Pythian Blog: Technical Track

OEM 13c – Ultimate monitoring guide

Nowadays monitoring the IT environment is one of the most complex, and important, tasks in any corporation.

OEM is a powerful and highly customizable monitoring tool, I’ll show how you can make the most of it.

I’ve covered the basics of OEM monitoring in a series of posts

 

OEM 13c Monitoring Features – Part 1

OEM 13c Monitoring Features – Part 2, Extended Metrics

OEM 13c Monitoring Features – Part 3, Reports Based on Metric Data

OEM 13c Monitoring Features – Part 4, Corrective Actions

OEM 13c Monitoring Features – Part 5, Best Practices and Automatic Incident Creation

Now I’m going to describe a few advanced aspects and critical configurations that you should perform to ensure you’re infrastructure is being properly, and constantly, monitored.

Target’s properties

To make the most of OEM’s monitoring capabilities, you should update the target’s properties accordingly.

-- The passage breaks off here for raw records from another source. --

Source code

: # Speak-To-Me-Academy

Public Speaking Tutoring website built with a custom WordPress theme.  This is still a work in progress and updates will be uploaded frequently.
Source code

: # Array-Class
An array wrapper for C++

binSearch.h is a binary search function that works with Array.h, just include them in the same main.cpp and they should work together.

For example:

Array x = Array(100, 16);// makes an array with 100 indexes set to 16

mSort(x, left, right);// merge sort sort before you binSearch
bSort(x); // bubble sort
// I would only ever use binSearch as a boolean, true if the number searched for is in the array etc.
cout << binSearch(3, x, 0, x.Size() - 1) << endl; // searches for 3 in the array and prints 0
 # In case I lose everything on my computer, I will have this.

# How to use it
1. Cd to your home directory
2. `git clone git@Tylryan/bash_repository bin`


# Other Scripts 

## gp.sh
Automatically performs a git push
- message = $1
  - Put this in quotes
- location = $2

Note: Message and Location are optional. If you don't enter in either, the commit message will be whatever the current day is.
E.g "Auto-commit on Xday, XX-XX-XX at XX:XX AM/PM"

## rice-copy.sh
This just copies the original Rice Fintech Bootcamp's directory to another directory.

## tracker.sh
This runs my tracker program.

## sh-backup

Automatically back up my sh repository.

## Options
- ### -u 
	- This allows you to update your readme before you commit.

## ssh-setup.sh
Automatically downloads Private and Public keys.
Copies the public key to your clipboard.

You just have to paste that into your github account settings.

One of the most important properties when working with groups is the “Lifecycle status”, which indicates to which environment the target belongs (Development, Testing, Production, Mission Critical, or Staging).

To give some extra growth room to OEM, I’d recommend also using the “Line of business” property to indicate either the actual line of business of the target, or the name of a parent company, which can be specially useful while merging assets from different companies into the same monitoring system.

These properties can be manually changed by going to the desired target, then selecting “Target Setup -> Properties” on the main target menu.

Change multiple targets at once

To change properties for several targets at once it’s easier to use SQL to generate the “emcli” commands on the repository database to help facilitate this step.

First, log into the OEM Repository Database, with a user that has access to the SYSMAN views.

The following query generates the “emcli” commands required to change the target’s “Line of Business” property to “CORP”:

SELECT './emcli set_target_property_value -property_records="' || t.target_name ||
':' || t.target_type ||
':Line of Business:CORP"'
FROM sysman.mgmt_targets t
WHERE target_name LIKE 'ORDB%';

This one will generate the commands to adjust the “Lifecycle status” according to the type of the target.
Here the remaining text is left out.